Франц Кафка был любимым писателем Кирилла. Его восхищала и одновременно ужасала та беспощадная безысходность, в которой находились герои произведений Кафки. Как это, наверное, ужасно, проснувшись, обнаружить, что ты или кто-то из твоих домочадцев вдруг превратился в гигантское насекомое или что-либо еще. Как это ужасно, когда тебя наказывают за пустяк. Как это ужасно, идти топиться, потому что тебе велели…
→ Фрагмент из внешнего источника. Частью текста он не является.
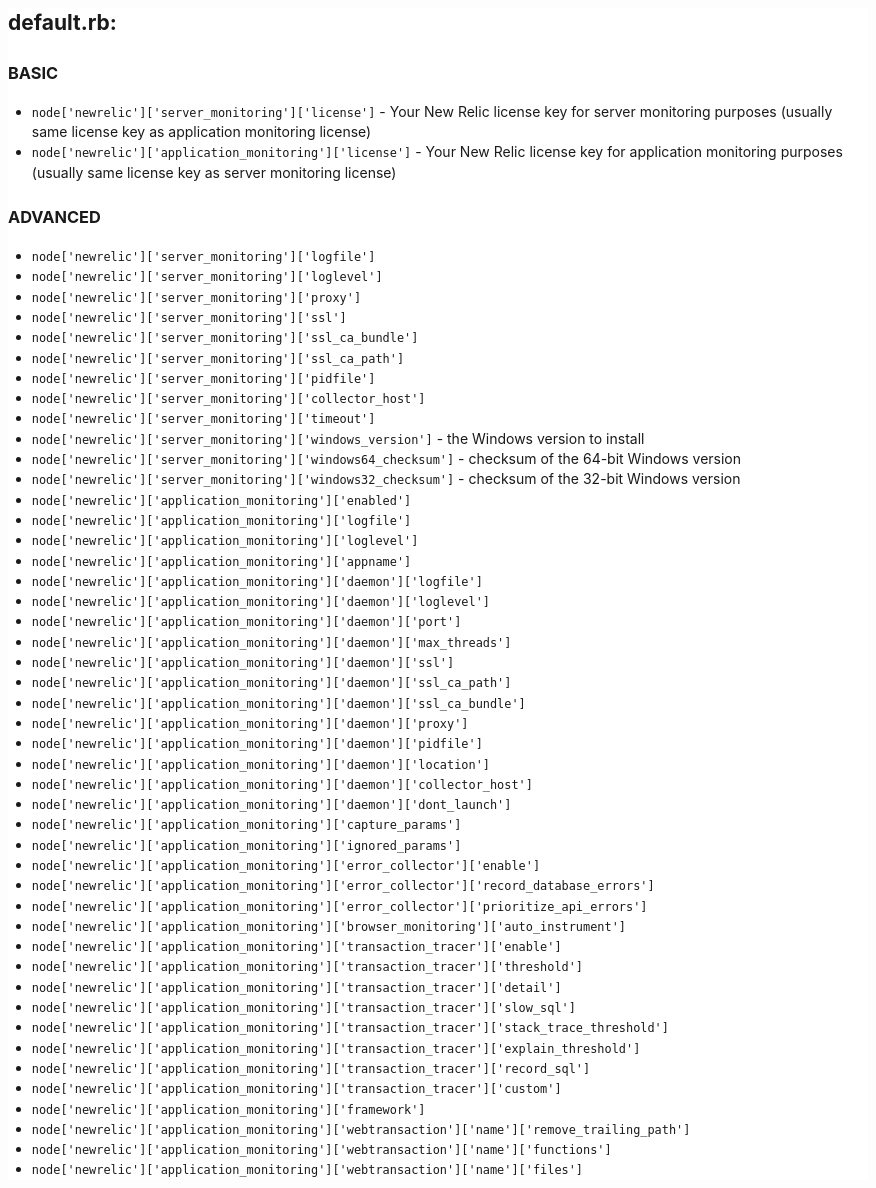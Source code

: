 ## default.rb:

### BASIC
* `node['newrelic']['server_monitoring']['license']` - Your New Relic license key for server monitoring purposes (usually same license key as application monitoring license)
* `node['newrelic']['application_monitoring']['license']` - Your New Relic license key for application monitoring purposes (usually same license key as server monitoring license)

### ADVANCED
* `node['newrelic']['server_monitoring']['logfile']`
* `node['newrelic']['server_monitoring']['loglevel']`
* `node['newrelic']['server_monitoring']['proxy']`
* `node['newrelic']['server_monitoring']['ssl']`
* `node['newrelic']['server_monitoring']['ssl_ca_bundle']`
* `node['newrelic']['server_monitoring']['ssl_ca_path']`
* `node['newrelic']['server_monitoring']['pidfile']`
* `node['newrelic']['server_monitoring']['collector_host']`
* `node['newrelic']['server_monitoring']['timeout']`
* `node['newrelic']['server_monitoring']['windows_version']` - the Windows version to install
* `node['newrelic']['server_monitoring']['windows64_checksum']` - checksum of the 64-bit Windows version
* `node['newrelic']['server_monitoring']['windows32_checksum']` - checksum of the 32-bit Windows version
* `node['newrelic']['application_monitoring']['enabled']`
* `node['newrelic']['application_monitoring']['logfile']`
* `node['newrelic']['application_monitoring']['loglevel']`
* `node['newrelic']['application_monitoring']['appname']`
* `node['newrelic']['application_monitoring']['daemon']['logfile']`
* `node['newrelic']['application_monitoring']['daemon']['loglevel']`
* `node['newrelic']['application_monitoring']['daemon']['port']`
* `node['newrelic']['application_monitoring']['daemon']['max_threads']`
* `node['newrelic']['application_monitoring']['daemon']['ssl']`
* `node['newrelic']['application_monitoring']['daemon']['ssl_ca_path']`
* `node['newrelic']['application_monitoring']['daemon']['ssl_ca_bundle']`
* `node['newrelic']['application_monitoring']['daemon']['proxy']`
* `node['newrelic']['application_monitoring']['daemon']['pidfile']`
* `node['newrelic']['application_monitoring']['daemon']['location']`
* `node['newrelic']['application_monitoring']['daemon']['collector_host']`
* `node['newrelic']['application_monitoring']['daemon']['dont_launch']`
* `node['newrelic']['application_monitoring']['capture_params']`
* `node['newrelic']['application_monitoring']['ignored_params']`
* `node['newrelic']['application_monitoring']['error_collector']['enable']`
* `node['newrelic']['application_monitoring']['error_collector']['record_database_errors']`
* `node['newrelic']['application_monitoring']['error_collector']['prioritize_api_errors']`
* `node['newrelic']['application_monitoring']['browser_monitoring']['auto_instrument']`
* `node['newrelic']['application_monitoring']['transaction_tracer']['enable']`
* `node['newrelic']['application_monitoring']['transaction_tracer']['threshold']`
* `node['newrelic']['application_monitoring']['transaction_tracer']['detail']`
* `node['newrelic']['application_monitoring']['transaction_tracer']['slow_sql']`
* `node['newrelic']['application_monitoring']['transaction_tracer']['stack_trace_threshold']`
* `node['newrelic']['application_monitoring']['transaction_tracer']['explain_threshold']`
* `node['newrelic']['application_monitoring']['transaction_tracer']['record_sql']`
* `node['newrelic']['application_monitoring']['transaction_tracer']['custom']`
* `node['newrelic']['application_monitoring']['framework']`
* `node['newrelic']['application_monitoring']['webtransaction']['name']['remove_trailing_path']`
* `node['newrelic']['application_monitoring']['webtransaction']['name']['functions']`
* `node['newrelic']['application_monitoring']['webtransaction']['name']['files']`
Упомянув Кафку, Кирилл рассчитывал растрогать отца, ну и, конечно же, хотел дать возможность Валечке в очередной раз восхититься его эрудицией и знанием шедевров мирового литературного наследия…
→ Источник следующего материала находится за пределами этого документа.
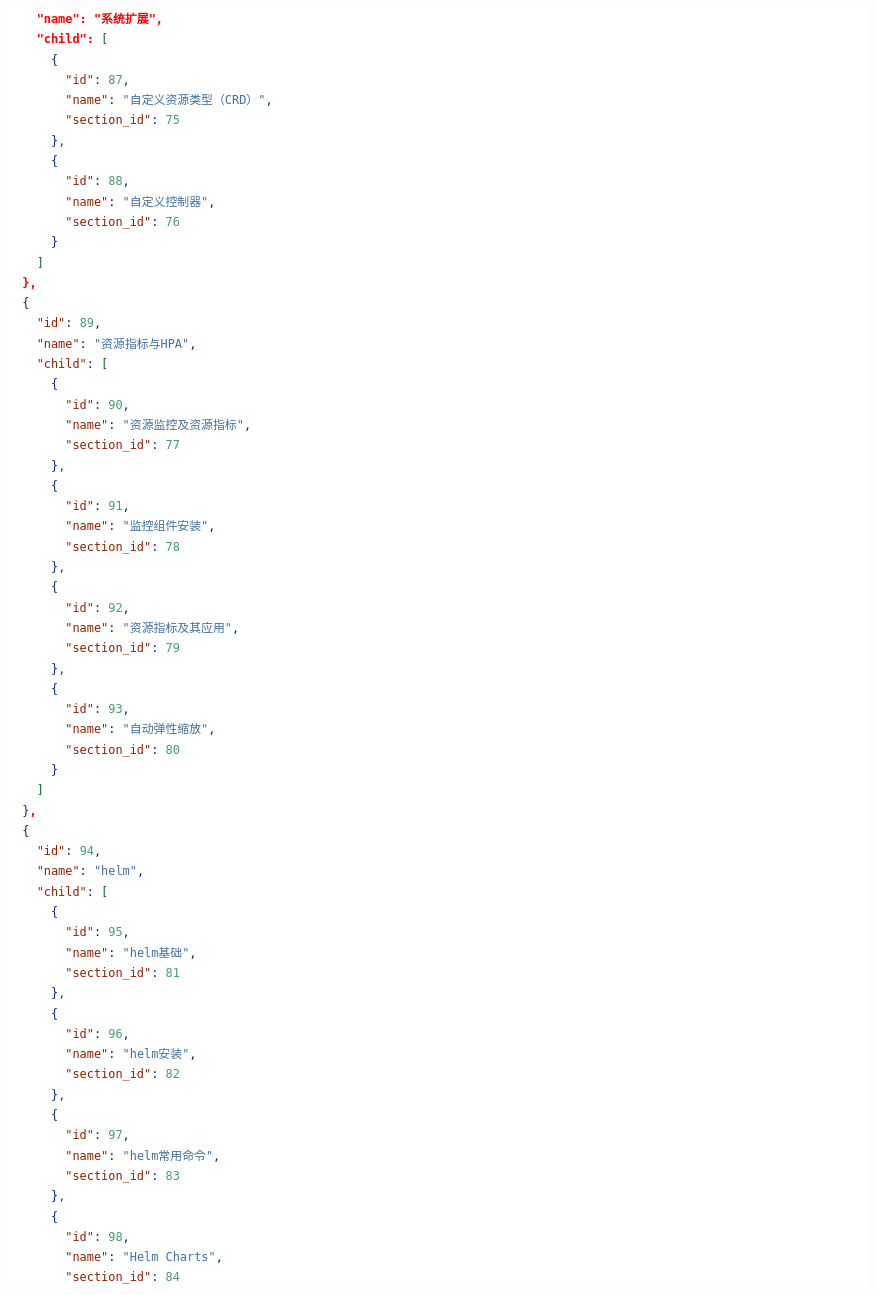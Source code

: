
```json
    "name": "系统扩展",
    "child": [
      {
        "id": 87,
        "name": "自定义资源类型（CRD）",
        "section_id": 75
      },
      {
        "id": 88,
        "name": "自定义控制器",
        "section_id": 76
      }
    ]
  },
  {
    "id": 89,
    "name": "资源指标与HPA",
    "child": [
      {
        "id": 90,
        "name": "资源监控及资源指标",
        "section_id": 77
      },
      {
        "id": 91,
        "name": "监控组件安装",
        "section_id": 78
      },
      {
        "id": 92,
        "name": "资源指标及其应用",
        "section_id": 79
      },
      {
        "id": 93,
        "name": "自动弹性缩放",
        "section_id": 80
      }
    ]
  },
  {
    "id": 94,
    "name": "helm",
    "child": [
      {
        "id": 95,
        "name": "helm基础",
        "section_id": 81
      },
      {
        "id": 96,
        "name": "helm安装",
        "section_id": 82
      },
      {
        "id": 97,
        "name": "helm常用命令",
        "section_id": 83
      },
      {
        "id": 98,
        "name": "Helm Charts",
        "section_id": 84
```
Кирилла очень задело то, что отец так цинично и жестоко повернул его «козырь» против него… Неожиданно было и то, что в присутствии Валечки была упомянута история про события, произошедшие во время учебы в ЛГУ…
Он посмотрел на мать, ища поддержки в ее взгляде. Елена Альбертовна стояла, прислонившись к шкафу. Уголки ее губ были опущены, а брови сложены «домиком» – это выражение лица Кирилл называл «маской скорби». Он никогда не верил этой гримасе – слишком уж часто «надевала» Елена Альбертовна эту маску: и из-за пустяков, и при серьезных проблемах. Лицо это Кирилл видел и маленьким мальчишкой, когда он ломал что-нибудь в доме, и подростком, когда мать узнавала, что он прогуливает музыкальную школу, и молодым человеком, когда его выпустили тогда из КПЗ. Трудно было определить, когда мать переживала по-настоящему, а когда устраивала шоу, преследуя педагогические цели.Кирилл понял, что однозначно проигрывает в этом «поединке». Единственный выход, который он видел в этой ситуации, был открытый конфликт с последующим «отступлением».
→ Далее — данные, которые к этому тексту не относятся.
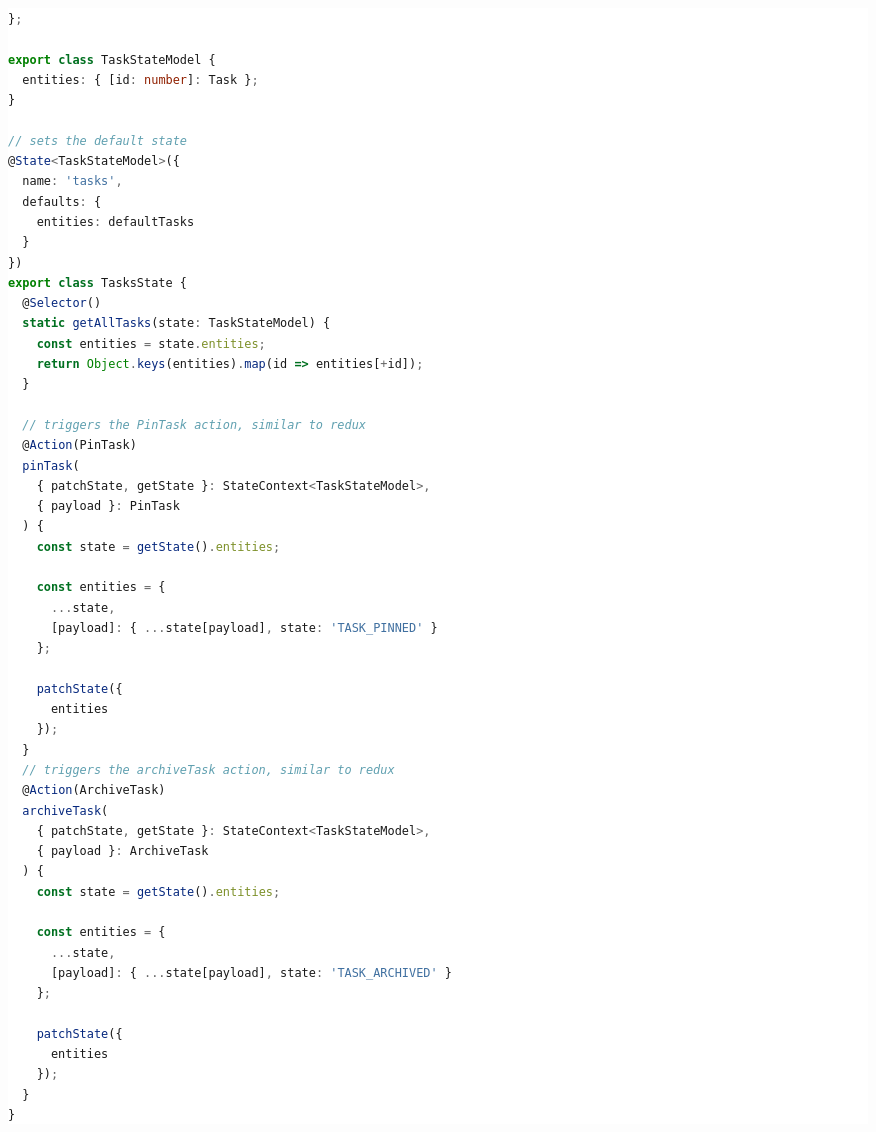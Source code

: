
 ```typescript
};

export class TaskStateModel {
  entities: { [id: number]: Task };
}

// sets the default state
@State<TaskStateModel>({
  name: 'tasks',
  defaults: {
    entities: defaultTasks
  }
})
export class TasksState {
  @Selector()
  static getAllTasks(state: TaskStateModel) {
    const entities = state.entities;
    return Object.keys(entities).map(id => entities[+id]);
  }

  // triggers the PinTask action, similar to redux
  @Action(PinTask)
  pinTask(
    { patchState, getState }: StateContext<TaskStateModel>,
    { payload }: PinTask
  ) {
    const state = getState().entities;

    const entities = {
      ...state,
      [payload]: { ...state[payload], state: 'TASK_PINNED' }
    };

    patchState({
      entities
    });
  }
  // triggers the archiveTask action, similar to redux
  @Action(ArchiveTask)
  archiveTask(
    { patchState, getState }: StateContext<TaskStateModel>,
    { payload }: ArchiveTask
  ) {
    const state = getState().entities;

    const entities = {
      ...state,
      [payload]: { ...state[payload], state: 'TASK_ARCHIVED' }
    };

    patchState({
      entities
    });
  }
}

```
– Ну, спасибо вам с поклоном, что отмазали, что же мне теперь на коленях ползать и аскезе предаваться? У меня есть право жить так, как я хочу и с кем хочу. В «Политех» я, между прочим, сам поступил, без репетиторов ваших!
– С чем тебя и поздравляю! Нашел чем гордиться… Вечный студент! Ты еще куда-нибудь поступи… Кого ты можешь удивить тем, что способен сдать вступительные экзамены? Ты закончил слишком хорошую школу, и мы с матерью слишком много с тобой занимались… Что только мы для тебя ни делали, чтобы ты у нас развивался гармонично! Артеки, шмартеки, спецшкола, в ГДР поездки, чтобы у мальчика языковая практика была, чтобы учился хорошо… Все у тебя было, чтобы встать на ноги, только вот одному ты не научился – здравому смыслу, умению жить и отвечать за свои поступки. Ты – умный дурак… Декоративное растение… А ты подумал о том, сколько тебе будет лет, когда ты «Политех» свой закончишь? И потом, где гарантия того, что ты и оттуда не вылетишь?
– Ну, до сих пор я ни в одну историю не вляпался…
– С такой кралей вляпаесся еще, не боись… Ты вспомни-ка лучше про «Хаврошечку» свою чудную из города Лида. Вспомни-вспомни про дрянь эту паршивую… Злую и пошлую… У которой вся родня по тюрьмам сидит. За наркоту да воровство… И которая параллельно еще и с другими зажигала: начиная с африканцев и америкосами заканчивая. К хорошей жизни стремилась мерзавка. За чужой счет. Как она «челночницей» контрабанду всякую толкала. А ты нам рассказывал про то, какая она замечательная. Жертва жизненных условий! Сонечка Мармеладова!